夏野 イノベーションの芽を育てられないのと同様、日本はDXもモノにできていない。平成時代、成長が止まるのは1996年以降です。96年はヤフージャパンが開業し、日本のIT革命元年。
米国ヤフーのサービス開始が94年12月、ヤフージャパンは96年4月だから、日本は早かった。
ところが96年を起点に2019年までのGDPを見ると、日本は23年間で4%しか成長してない。

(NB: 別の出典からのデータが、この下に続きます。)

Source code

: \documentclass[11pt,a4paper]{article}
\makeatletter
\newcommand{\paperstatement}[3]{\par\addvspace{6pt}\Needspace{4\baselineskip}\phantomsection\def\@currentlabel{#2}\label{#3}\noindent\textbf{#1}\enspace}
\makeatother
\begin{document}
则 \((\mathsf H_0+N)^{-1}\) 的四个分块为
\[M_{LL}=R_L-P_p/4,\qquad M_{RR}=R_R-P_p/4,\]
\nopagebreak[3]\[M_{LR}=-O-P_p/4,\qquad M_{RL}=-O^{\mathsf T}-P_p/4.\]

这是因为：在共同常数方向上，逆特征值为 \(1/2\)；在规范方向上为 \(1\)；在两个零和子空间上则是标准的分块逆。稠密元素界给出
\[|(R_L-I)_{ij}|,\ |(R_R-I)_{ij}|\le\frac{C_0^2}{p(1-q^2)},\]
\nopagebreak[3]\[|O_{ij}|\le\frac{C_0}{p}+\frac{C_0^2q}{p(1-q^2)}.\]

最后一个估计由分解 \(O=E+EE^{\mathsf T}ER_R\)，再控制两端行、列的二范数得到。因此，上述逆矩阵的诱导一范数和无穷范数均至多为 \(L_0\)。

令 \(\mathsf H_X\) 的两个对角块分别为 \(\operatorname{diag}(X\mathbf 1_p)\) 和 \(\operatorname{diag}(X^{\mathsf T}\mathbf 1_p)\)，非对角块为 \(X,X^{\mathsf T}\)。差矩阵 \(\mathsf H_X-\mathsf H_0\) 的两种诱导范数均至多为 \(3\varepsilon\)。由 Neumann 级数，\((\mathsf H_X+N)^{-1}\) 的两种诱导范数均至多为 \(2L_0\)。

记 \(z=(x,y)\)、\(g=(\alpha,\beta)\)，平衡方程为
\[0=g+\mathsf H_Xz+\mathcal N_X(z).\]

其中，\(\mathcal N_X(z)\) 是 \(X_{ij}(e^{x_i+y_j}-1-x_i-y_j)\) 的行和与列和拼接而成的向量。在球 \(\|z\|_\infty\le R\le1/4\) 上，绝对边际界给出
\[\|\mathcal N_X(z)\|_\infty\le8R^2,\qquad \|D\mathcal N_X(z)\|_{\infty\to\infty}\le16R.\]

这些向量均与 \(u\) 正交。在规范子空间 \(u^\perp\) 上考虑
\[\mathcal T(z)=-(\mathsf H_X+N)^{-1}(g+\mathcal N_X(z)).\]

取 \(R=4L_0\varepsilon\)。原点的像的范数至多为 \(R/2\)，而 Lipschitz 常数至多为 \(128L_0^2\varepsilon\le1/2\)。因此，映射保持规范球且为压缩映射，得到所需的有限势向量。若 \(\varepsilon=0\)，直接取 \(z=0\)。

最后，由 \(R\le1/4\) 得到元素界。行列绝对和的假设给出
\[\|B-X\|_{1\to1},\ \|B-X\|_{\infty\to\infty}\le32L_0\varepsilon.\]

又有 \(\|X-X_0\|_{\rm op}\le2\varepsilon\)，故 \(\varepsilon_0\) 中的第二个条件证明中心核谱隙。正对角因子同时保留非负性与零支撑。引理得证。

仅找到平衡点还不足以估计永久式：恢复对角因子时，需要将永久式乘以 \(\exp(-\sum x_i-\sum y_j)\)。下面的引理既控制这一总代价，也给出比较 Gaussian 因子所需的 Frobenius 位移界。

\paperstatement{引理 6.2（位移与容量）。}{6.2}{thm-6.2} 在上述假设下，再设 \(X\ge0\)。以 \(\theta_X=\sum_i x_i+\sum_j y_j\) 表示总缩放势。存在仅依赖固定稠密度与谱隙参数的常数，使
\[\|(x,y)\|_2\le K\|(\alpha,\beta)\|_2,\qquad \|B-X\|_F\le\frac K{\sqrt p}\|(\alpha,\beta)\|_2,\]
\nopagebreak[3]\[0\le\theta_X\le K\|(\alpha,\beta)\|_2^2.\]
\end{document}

アメリカは165%、イギリス100%、フランス70%、ドイツ60%と、どの国もIT革命を利用して生産性を上げたが、日本だけが4%。95年日本の製造業の生産性はトップだったが、19年の1人当たり労働生産性はG7で最下位、OECD加盟国中26位。これは日本だけがITを社会に実装できなかったということ。技術進化が社会システムを変えるのに、日本は変わらなかった。
出雲 なぜですか。
夏野 ウーバーやオンライン診療がなかなか解禁されなかったように、既得権益を守ろうとする勢力の存在。これが1点。より深刻なのは、テクノロジーで組織内の階層も人の数も減らせるのに、どの企業も人の側の仕組みを変えていない。テクノロジーは存在するだけでは意味がない。それを社会に実装し、人の側の仕組みを変えなきゃダメなんです。